[Problem statement] Return, exactly and in full, the lines of the records below starting at the one with "Kaleo has been" and ending at the one with "Kaleo logs all", and no other lines.

(Stored data)

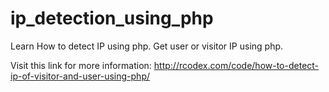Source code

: # ip_detection_using_php
Learn How to detect IP using php. Get user or visitor IP using php.

Visit this link for more information:
http://rcodex.com/code/how-to-detect-ip-of-visitor-and-user-using-php/
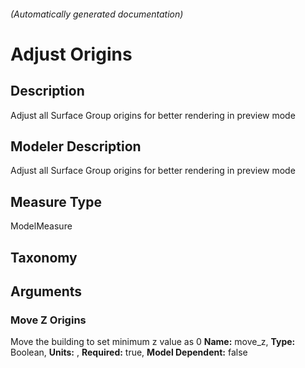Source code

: 

###### (Automatically generated documentation)

# Adjust Origins

## Description
Adjust all Surface Group origins for better rendering in preview mode

## Modeler Description
Adjust all Surface Group origins for better rendering in preview mode

## Measure Type
ModelMeasure

## Taxonomy


## Arguments


### Move Z Origins
Move the building to set minimum z value as 0
**Name:** move_z,
**Type:** Boolean,
**Units:** ,
**Required:** true,
**Model Dependent:** false




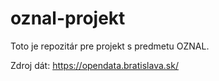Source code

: # oznal-projekt

Toto je repozitár pre projekt s predmetu OZNAL.

Zdroj dát: https://opendata.bratislava.sk/
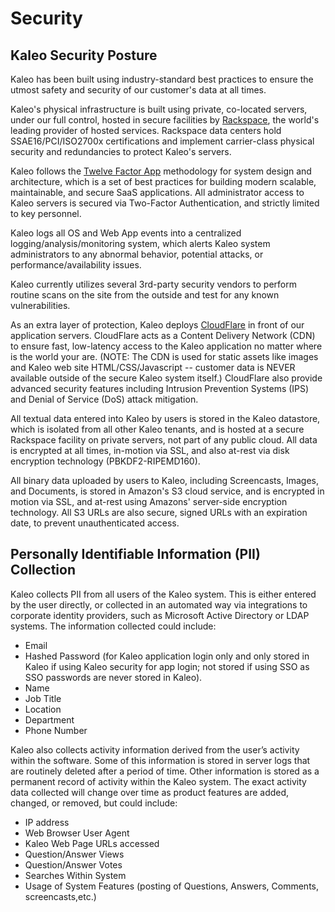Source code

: # Security

## Kaleo Security Posture

Kaleo has been built using industry-standard best practices to ensure the utmost safety and security of our customer's data at all times.

Kaleo's physical infrastructure is built using private, co-located servers, under our full control, hosted in secure facilities by [Rackspace](http://www.rackspace.com/), the world's leading provider of hosted services. Rackspace data centers hold SSAE16/PCI/ISO2700x certifications and implement carrier-class physical security and redundancies to protect Kaleo's servers. 

Kaleo follows the [Twelve Factor App](http://12factor.net/) methodology for system design and architecture, which is a set of best practices for building modern scalable, maintainable, and secure SaaS applications. All administrator access to Kaleo servers is secured via Two-Factor Authentication, and strictly limited to key personnel. 

Kaleo logs all OS and Web App events into a centralized logging/analysis/monitoring system, which alerts Kaleo system administrators to any abnormal behavior, potential attacks, or performance/availability issues.

Kaleo currently utilizes several 3rd-party security vendors to perform routine scans on the site from the outside and test for any known vulnerabilities. 

As an extra layer of protection, Kaleo deploys [CloudFlare](http://www.cloudflare.com) in front of our application servers. CloudFlare acts as a Content Delivery Network (CDN) to ensure fast, low-latency access to the Kaleo application no matter where is the world your are.  (NOTE: The CDN is used for static assets like images and Kaleo web site HTML/CSS/Javascript -- customer data is NEVER available outside of the secure Kaleo system itself.)  CloudFlare also provide advanced security features including Intrusion Prevention Systems (IPS) and Denial of Service (DoS) attack mitigation.



All textual data entered into Kaleo by users is stored in the Kaleo datastore, which is isolated from all other Kaleo tenants, and is hosted at a secure Rackspace facility on private servers, not part of any public cloud. All data is encrypted at all times, in-motion via SSL, and also at-rest via disk encryption technology (PBKDF2-RIPEMD160).

All binary data uploaded by users to Kaleo, including Screencasts, Images, and Documents, is stored in Amazon's S3 cloud service, and is encrypted in motion via SSL, and at-rest using Amazons' server-side encryption technology.  All S3 URLs are also secure, signed URLs with an expiration date, to prevent unauthenticated access.

## Personally Identifiable Information (PII) Collection

Kaleo collects PII from all users of the Kaleo system.  This is either entered by the  user directly, or collected in an automated way via integrations to corporate identity providers, such as Microsoft Active Directory or LDAP systems.  The information collected could include:

- Email
- Hashed Password (for Kaleo application login only and only stored in Kaleo if using Kaleo security for app login; not stored if using SSO as SSO passwords are never stored in Kaleo).
- Name
- Job Title
- Location
- Department
- Phone Number
 
Kaleo also collects activity information derived from the user’s activity within the software. Some of this information is stored in server logs that are routinely deleted after a period of time. Other information is stored as a permanent record of activity within the Kaleo system. The exact activity data collected will change over time as product features are added, changed, or removed, but could include:

- IP address
- Web Browser User Agent
- Kaleo Web Page URLs accessed
- Question/Answer Views
- Question/Answer Votes
- Searches Within System
- Usage of System Features (posting of Questions, Answers, Comments, screencasts,etc.)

[Task response]
Kaleo has been built using industry-standard best practices to ensure the utmost safety and security of our customer's data at all times.

Kaleo's physical infrastructure is built using private, co-located servers, under our full control, hosted in secure facilities by [Rackspace](http://www.rackspace.com/), the world's leading provider of hosted services. Rackspace data centers hold SSAE16/PCI/ISO2700x certifications and implement carrier-class physical security and redundancies to protect Kaleo's servers. 

Kaleo follows the [Twelve Factor App](http://12factor.net/) methodology for system design and architecture, which is a set of best practices for building modern scalable, maintainable, and secure SaaS applications. All administrator access to Kaleo servers is secured via Two-Factor Authentication, and strictly limited to key personnel. 

Kaleo logs all OS and Web App events into a centralized logging/analysis/monitoring system, which alerts Kaleo system administrators to any abnormal behavior, potential attacks, or performance/availability issues.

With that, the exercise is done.